[Records from a data source]

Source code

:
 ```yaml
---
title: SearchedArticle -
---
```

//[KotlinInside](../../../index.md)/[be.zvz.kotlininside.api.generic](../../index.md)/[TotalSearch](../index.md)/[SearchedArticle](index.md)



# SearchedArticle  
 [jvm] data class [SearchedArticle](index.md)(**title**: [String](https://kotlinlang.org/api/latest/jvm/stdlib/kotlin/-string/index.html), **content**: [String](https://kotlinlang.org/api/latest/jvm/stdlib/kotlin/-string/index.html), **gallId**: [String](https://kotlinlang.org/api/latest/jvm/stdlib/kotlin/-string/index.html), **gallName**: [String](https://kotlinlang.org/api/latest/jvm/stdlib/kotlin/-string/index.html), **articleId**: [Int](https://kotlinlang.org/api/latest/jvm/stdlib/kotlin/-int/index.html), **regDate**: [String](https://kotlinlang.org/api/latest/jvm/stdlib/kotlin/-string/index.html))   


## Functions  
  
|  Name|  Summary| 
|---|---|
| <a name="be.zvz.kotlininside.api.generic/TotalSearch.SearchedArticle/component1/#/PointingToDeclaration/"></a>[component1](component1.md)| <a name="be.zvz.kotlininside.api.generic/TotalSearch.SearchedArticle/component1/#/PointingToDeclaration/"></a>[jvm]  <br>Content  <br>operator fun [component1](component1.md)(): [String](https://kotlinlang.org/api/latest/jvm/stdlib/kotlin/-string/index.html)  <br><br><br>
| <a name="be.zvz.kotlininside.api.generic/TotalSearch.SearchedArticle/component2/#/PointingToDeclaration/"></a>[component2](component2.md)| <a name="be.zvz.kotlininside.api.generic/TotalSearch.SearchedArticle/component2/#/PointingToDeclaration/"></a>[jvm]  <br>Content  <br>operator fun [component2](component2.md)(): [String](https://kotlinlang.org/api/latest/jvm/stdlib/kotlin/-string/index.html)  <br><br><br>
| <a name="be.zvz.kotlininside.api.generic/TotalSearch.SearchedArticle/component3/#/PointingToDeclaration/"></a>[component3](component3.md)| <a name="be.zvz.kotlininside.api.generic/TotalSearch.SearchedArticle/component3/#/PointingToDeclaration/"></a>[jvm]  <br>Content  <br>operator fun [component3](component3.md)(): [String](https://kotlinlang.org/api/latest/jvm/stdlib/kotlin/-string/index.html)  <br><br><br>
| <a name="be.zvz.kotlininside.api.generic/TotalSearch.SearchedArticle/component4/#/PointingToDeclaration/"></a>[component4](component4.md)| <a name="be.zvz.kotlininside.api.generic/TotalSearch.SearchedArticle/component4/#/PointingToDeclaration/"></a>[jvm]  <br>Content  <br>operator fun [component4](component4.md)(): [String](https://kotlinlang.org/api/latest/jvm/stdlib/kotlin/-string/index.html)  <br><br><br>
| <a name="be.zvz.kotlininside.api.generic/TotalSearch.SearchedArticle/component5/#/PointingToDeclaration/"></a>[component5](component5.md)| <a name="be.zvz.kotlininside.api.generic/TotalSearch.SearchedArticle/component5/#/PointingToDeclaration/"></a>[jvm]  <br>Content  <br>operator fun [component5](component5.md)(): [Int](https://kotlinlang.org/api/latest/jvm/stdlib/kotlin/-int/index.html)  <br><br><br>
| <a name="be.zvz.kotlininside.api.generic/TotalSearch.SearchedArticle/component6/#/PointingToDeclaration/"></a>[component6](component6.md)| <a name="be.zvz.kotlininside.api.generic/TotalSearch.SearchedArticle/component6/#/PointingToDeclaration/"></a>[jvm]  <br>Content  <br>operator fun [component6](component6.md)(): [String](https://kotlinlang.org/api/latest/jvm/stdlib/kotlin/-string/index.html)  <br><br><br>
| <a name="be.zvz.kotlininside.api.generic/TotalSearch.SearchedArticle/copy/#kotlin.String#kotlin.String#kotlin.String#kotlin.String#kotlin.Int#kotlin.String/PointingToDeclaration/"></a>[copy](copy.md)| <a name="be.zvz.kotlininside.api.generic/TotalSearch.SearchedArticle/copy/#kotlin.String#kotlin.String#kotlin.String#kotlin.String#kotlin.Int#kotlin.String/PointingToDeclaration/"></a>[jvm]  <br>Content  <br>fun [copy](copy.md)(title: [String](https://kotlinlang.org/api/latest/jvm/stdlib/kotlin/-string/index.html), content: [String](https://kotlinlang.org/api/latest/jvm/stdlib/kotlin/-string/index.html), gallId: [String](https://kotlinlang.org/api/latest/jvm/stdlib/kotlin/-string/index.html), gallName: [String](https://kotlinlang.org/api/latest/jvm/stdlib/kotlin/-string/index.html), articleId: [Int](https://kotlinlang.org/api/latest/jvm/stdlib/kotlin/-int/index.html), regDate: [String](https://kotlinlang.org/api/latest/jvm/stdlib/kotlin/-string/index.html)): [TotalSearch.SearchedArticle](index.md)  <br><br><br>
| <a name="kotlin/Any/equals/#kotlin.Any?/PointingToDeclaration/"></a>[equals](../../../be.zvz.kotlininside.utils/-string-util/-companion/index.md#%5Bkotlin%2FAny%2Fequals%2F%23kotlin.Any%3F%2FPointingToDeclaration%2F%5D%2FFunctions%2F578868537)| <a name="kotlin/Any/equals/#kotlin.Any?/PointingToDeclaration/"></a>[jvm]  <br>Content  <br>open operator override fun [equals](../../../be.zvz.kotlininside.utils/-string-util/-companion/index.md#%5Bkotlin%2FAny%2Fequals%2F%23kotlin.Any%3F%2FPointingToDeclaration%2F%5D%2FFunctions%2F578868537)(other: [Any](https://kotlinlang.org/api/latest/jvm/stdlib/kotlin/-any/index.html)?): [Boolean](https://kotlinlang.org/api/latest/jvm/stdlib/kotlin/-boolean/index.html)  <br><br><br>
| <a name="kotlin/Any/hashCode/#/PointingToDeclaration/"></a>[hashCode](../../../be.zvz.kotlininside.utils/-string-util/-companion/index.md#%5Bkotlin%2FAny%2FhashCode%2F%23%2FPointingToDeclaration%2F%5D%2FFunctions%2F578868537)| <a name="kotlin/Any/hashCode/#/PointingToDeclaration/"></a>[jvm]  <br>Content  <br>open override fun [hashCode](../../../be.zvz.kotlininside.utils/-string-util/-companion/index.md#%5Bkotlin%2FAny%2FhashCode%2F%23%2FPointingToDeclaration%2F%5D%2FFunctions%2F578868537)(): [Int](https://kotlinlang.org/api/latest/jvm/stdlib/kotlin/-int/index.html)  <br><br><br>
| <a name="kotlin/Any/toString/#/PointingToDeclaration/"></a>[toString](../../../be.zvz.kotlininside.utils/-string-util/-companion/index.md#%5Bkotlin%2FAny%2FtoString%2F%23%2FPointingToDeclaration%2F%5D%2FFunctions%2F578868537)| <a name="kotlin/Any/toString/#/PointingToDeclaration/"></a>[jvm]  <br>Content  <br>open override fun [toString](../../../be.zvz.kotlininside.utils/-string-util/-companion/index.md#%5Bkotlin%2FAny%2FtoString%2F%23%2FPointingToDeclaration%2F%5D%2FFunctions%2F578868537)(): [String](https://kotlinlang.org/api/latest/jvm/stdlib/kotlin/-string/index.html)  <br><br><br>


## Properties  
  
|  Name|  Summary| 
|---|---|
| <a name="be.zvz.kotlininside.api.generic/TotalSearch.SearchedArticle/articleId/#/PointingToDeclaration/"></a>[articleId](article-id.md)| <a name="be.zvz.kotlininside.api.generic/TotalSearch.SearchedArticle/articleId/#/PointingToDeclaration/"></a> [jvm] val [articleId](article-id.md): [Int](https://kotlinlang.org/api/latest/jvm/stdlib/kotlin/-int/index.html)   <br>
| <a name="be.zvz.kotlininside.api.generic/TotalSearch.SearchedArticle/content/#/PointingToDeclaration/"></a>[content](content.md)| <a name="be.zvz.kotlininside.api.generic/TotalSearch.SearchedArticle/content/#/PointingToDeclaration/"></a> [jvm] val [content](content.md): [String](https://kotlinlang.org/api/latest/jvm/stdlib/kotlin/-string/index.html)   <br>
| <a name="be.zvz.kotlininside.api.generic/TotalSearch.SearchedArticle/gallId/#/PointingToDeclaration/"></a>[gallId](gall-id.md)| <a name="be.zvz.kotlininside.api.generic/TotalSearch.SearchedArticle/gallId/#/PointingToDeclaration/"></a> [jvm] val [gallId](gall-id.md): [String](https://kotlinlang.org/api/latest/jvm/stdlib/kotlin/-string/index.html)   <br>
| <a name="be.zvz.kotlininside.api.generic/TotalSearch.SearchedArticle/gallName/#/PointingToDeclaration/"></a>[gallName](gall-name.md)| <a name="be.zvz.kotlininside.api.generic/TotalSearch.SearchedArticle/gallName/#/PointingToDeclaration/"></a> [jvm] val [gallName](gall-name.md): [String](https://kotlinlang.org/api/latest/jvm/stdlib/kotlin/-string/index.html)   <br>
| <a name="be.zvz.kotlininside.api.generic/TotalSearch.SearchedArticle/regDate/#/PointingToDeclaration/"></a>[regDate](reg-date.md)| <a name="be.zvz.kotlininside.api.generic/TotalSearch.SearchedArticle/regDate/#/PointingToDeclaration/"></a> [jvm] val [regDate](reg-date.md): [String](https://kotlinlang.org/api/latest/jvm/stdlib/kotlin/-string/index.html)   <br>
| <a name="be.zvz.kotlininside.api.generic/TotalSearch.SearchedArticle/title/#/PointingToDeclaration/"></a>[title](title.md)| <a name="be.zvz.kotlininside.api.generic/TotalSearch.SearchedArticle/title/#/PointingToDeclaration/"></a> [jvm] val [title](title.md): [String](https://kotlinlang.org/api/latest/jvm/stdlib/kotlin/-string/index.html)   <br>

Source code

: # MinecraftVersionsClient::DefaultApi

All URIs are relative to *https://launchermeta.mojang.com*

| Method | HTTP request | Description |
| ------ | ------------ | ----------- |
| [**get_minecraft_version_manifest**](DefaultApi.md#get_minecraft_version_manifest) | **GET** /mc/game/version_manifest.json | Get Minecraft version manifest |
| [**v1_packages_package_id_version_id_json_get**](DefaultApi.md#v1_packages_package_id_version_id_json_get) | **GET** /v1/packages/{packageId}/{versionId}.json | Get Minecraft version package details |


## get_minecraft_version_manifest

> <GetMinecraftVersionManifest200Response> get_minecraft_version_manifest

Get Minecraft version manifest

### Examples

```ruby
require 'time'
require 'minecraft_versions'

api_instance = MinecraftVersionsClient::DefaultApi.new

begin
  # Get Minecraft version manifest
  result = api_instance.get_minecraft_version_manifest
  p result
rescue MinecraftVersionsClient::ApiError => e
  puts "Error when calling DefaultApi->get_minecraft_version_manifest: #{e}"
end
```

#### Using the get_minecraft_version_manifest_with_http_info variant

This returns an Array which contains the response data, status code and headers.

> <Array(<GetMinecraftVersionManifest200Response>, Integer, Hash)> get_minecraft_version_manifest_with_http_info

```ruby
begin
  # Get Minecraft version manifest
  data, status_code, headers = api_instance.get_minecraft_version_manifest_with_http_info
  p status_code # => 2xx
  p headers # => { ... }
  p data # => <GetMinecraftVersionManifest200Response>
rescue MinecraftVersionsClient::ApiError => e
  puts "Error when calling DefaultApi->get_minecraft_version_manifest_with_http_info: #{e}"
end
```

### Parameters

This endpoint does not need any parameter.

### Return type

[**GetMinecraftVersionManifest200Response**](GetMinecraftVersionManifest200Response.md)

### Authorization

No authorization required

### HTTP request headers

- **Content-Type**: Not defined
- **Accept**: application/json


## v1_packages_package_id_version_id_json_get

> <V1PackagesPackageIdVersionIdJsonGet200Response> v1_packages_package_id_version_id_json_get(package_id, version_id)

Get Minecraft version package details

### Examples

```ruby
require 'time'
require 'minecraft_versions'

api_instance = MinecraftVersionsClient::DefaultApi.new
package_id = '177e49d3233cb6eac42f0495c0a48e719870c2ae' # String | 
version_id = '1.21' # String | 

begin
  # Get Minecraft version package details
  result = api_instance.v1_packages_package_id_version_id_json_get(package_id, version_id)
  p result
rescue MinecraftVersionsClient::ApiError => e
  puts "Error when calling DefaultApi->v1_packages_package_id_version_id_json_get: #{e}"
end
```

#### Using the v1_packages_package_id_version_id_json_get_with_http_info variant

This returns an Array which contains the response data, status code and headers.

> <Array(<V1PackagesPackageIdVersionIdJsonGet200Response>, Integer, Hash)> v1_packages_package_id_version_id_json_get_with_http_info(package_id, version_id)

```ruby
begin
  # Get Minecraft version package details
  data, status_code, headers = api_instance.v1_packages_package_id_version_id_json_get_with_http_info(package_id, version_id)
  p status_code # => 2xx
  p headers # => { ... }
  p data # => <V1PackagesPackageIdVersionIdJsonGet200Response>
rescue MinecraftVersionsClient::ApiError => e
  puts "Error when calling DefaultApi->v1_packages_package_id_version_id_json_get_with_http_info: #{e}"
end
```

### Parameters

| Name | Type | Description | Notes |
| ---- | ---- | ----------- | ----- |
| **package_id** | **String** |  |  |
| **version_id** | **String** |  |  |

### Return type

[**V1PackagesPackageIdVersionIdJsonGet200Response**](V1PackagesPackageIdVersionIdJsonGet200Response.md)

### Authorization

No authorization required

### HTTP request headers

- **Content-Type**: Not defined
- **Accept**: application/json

Problem
Find every line in the records that contains the word "details"; copy those lines.

Response to the task
| [**v1_packages_package_id_version_id_json_get**](DefaultApi.md#v1_packages_package_id_version_id_json_get) | **GET** /v1/packages/{packageId}/{versionId}.json | Get Minecraft version package details |
Get Minecraft version package details
  # Get Minecraft version package details
  # Get Minecraft version package details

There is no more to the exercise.